All such negotiations should have been open and
in front of the SF party membership and those they
represent, no secret agreements, cosy one to one
chats, back stairs manoeuvring etc. The last thirty-four
years of trauma and suffering of both communities
in the north of Ireland cried out for it to be so.
As it was clear Unionists were never going to go
down this road voluntarily, SF had a revolutionary
duty to propose doing so. Not, I might add, solely
because the situation demanded it, but also because
of the lessons of history. The British State is
past masters of secret negotiations having had eight
hundred plus years of experience to draw from. That
they were able to entice SFs leadership into participating
in them gave them the upper hand from the start.
In
case some may wish to claim open negotiations are
not possible, I suggest they look at the example
set by Lech Walesa in 1980, when he was the shipyard
workers' leader in Gdansk. Encouraged by Jacek Kuron,
Adam Michnik and other socialists he demanded that
all negotiations between Solidarnoshc (Solidarity)

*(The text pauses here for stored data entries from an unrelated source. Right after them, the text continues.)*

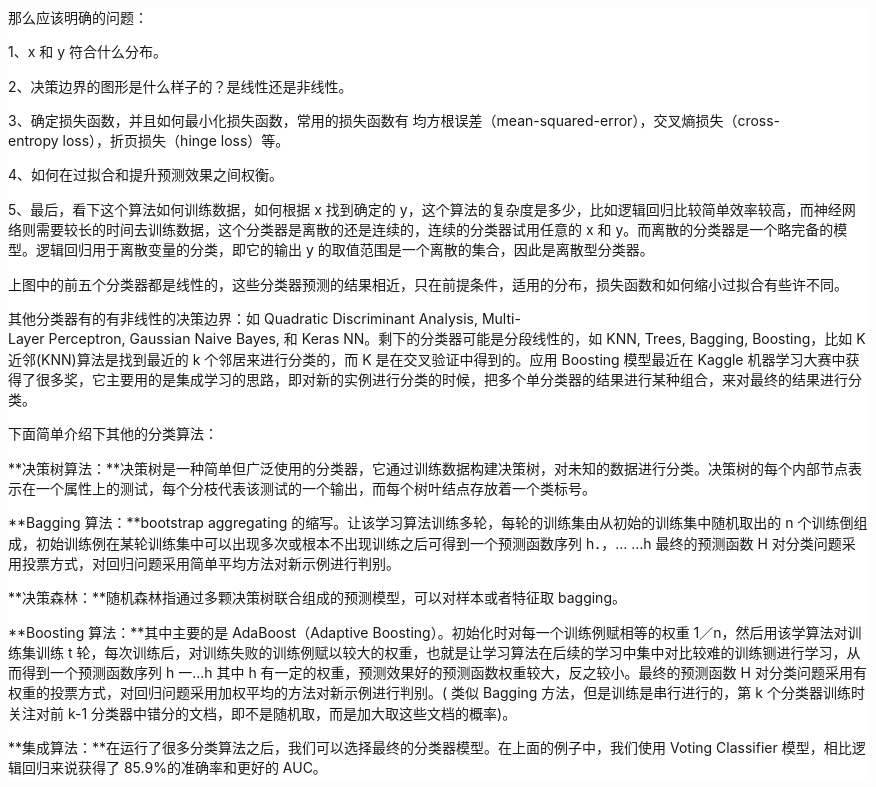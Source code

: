 那么应该明确的问题：

1、x 和 y 符合什么分布。

2、决策边界的图形是什么样子的？是线性还是非线性。

3、确定损失函数，并且如何最小化损失函数，常用的损失函数有 均方根误差（mean-squared-error），交叉熵损失（cross-entropy loss），折页损失（hinge loss）等。

4、如何在过拟合和提升预测效果之间权衡。

5、最后，看下这个算法如何训练数据，如何根据 x 找到确定的 y，这个算法的复杂度是多少，比如逻辑回归比较简单效率较高，而神经网络则需要较长的时间去训练数据，这个分类器是离散的还是连续的，连续的分类器试用任意的 x 和 y。而离散的分类器是一个略完备的模型。逻辑回归用于离散变量的分类，即它的输出 y 的取值范围是一个离散的集合，因此是离散型分类器。

上图中的前五个分类器都是线性的，这些分类器预测的结果相近，只在前提条件，适用的分布，损失函数和如何缩小过拟合有些许不同。

其他分类器有的有非线性的决策边界：如 Quadratic Discriminant Analysis, Multi-Layer Perceptron, Gaussian Naive Bayes, 和 Keras NN。剩下的分类器可能是分段线性的，如 KNN, Trees, Bagging, Boosting，比如 K 近邻(KNN)算法是找到最近的 k 个邻居来进行分类的，而 K 是在交叉验证中得到的。应用 Boosting 模型最近在 Kaggle 机器学习大赛中获得了很多奖，它主要用的是集成学习的思路，即对新的实例进行分类的时候，把多个单分类器的结果进行某种组合，来对最终的结果进行分类。

下面简单介绍下其他的分类算法：

**决策树算法：**决策树是一种简单但广泛使用的分类器，它通过训练数据构建决策树，对未知的数据进行分类。决策树的每个内部节点表示在一个属性上的测试，每个分枝代表该测试的一个输出，而每个树叶结点存放着一个类标号。

**Bagging 算法：**bootstrap aggregating 的缩写。让该学习算法训练多轮，每轮的训练集由从初始的训练集中随机取出的 n 个训练倒组成，初始训练例在某轮训练集中可以出现多次或根本不出现训练之后可得到一个预测函数序列 h．，… …h 最终的预测函数 H 对分类问题采用投票方式，对回归问题采用简单平均方法对新示例进行判别。

**决策森林：**随机森林指通过多颗决策树联合组成的预测模型，可以对样本或者特征取 bagging。

**Boosting 算法：**其中主要的是 AdaBoost（Adaptive Boosting）。初始化时对每一个训练例赋相等的权重 1／n，然后用该学算法对训练集训练 t 轮，每次训练后，对训练失败的训练例赋以较大的权重，也就是让学习算法在后续的学习中集中对比较难的训练铡进行学习，从而得到一个预测函数序列 h 一…h 其中 h 有一定的权重，预测效果好的预测函数权重较大，反之较小。最终的预测函数 H 对分类问题采用有权重的投票方式，对回归问题采用加权平均的方法对新示例进行判别。( 类似 Bagging 方法，但是训练是串行进行的，第 k 个分类器训练时关注对前 k-1 分类器中错分的文档，即不是随机取，而是加大取这些文档的概率)。

**集成算法：**在运行了很多分类算法之后，我们可以选择最终的分类器模型。在上面的例子中，我们使用 Voting Classifier 模型，相比逻辑回归来说获得了 85.9%的准确率和更好的 AUC。
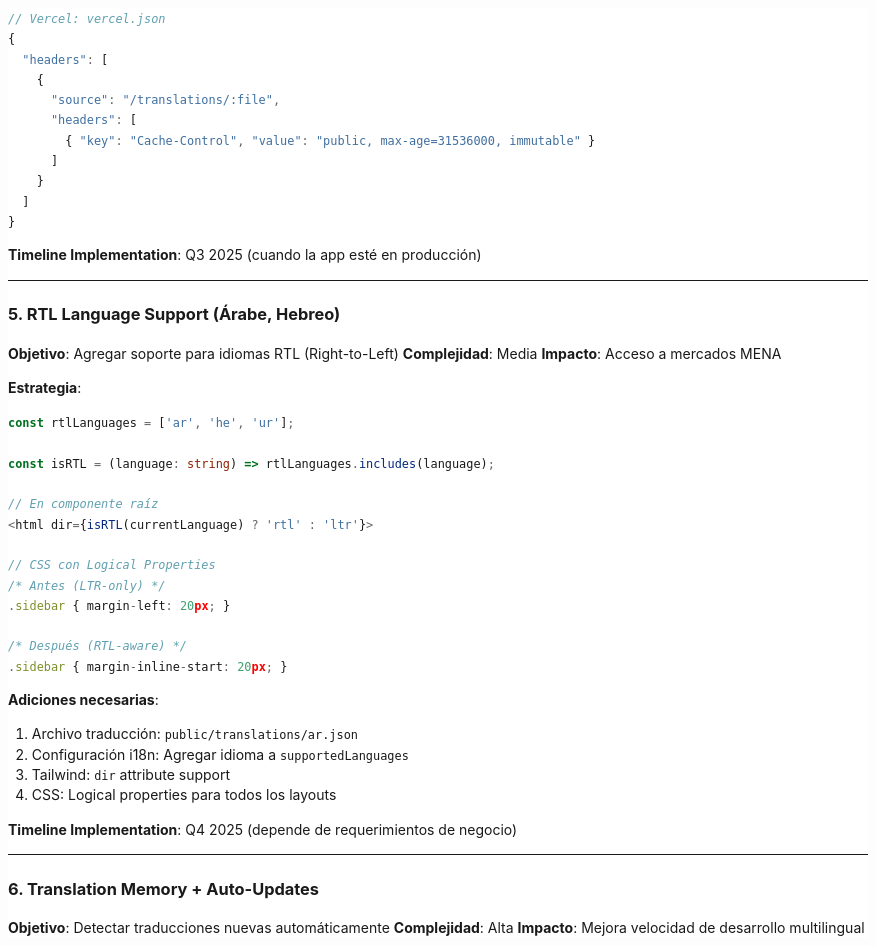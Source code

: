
 ```typescript
// Vercel: vercel.json
{
  "headers": [
    {
      "source": "/translations/:file",
      "headers": [
        { "key": "Cache-Control", "value": "public, max-age=31536000, immutable" }
      ]
    }
  ]
}
```

**Timeline Implementation**: Q3 2025 (cuando la app esté en producción)

---

### 5. RTL Language Support (Árabe, Hebreo)

**Objetivo**: Agregar soporte para idiomas RTL (Right-to-Left)
**Complejidad**: Media
**Impacto**: Acceso a mercados MENA

**Estrategia**:
```typescript
const rtlLanguages = ['ar', 'he', 'ur'];

const isRTL = (language: string) => rtlLanguages.includes(language);

// En componente raíz
<html dir={isRTL(currentLanguage) ? 'rtl' : 'ltr'}>

// CSS con Logical Properties
/* Antes (LTR-only) */
.sidebar { margin-left: 20px; }

/* Después (RTL-aware) */
.sidebar { margin-inline-start: 20px; }
```

**Adiciones necesarias**:
1. Archivo traducción: `public/translations/ar.json`
2. Configuración i18n: Agregar idioma a `supportedLanguages`
3. Tailwind: `dir` attribute support
4. CSS: Logical properties para todos los layouts

**Timeline Implementation**: Q4 2025 (depende de requerimientos de negocio)

---

### 6. Translation Memory + Auto-Updates

**Objetivo**: Detectar traducciones nuevas automáticamente
**Complejidad**: Alta
**Impacto**: Mejora velocidad de desarrollo multilingual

and the Stalinist government of Poland be open to
the public and broadcast live. Whilst the Stalinists
where dumbstruck by the very thought of negotiating
in front of the very people on whose behalf they
claimed to govern, they had little choice but to
agree and were out-manoeuvred by the Solidarity
team. Of course, much as the British have with the
GFA, they renegaded on what they had agreed to,
introducing martial law one year later. However,
because all negotiations had been out in the open,
when they did so it was clear to all why they had
resorted to this extreme measure and where the blame
lay. The Zapatistas in Mexico are another excellent
example of how, if you trust those you represent,
open negotiations are not only possible but are
a positive advantage and a powerful weapon in the
hand of the non governmental side, as there can
be no future talk of having sold out etc, and it
forces the State to place their cards upon the table
for all to see. Thus, if these negotiations had
been conducted from the start in this manner, Mr
Adams would have had no need to make the kind of
statement I quoted from above, nor as he has continuously
done, return to his political and military base
to reassure them that he and his colleagues involved
in the negotiations were not selling the movement
out nor getting too far ahead of it.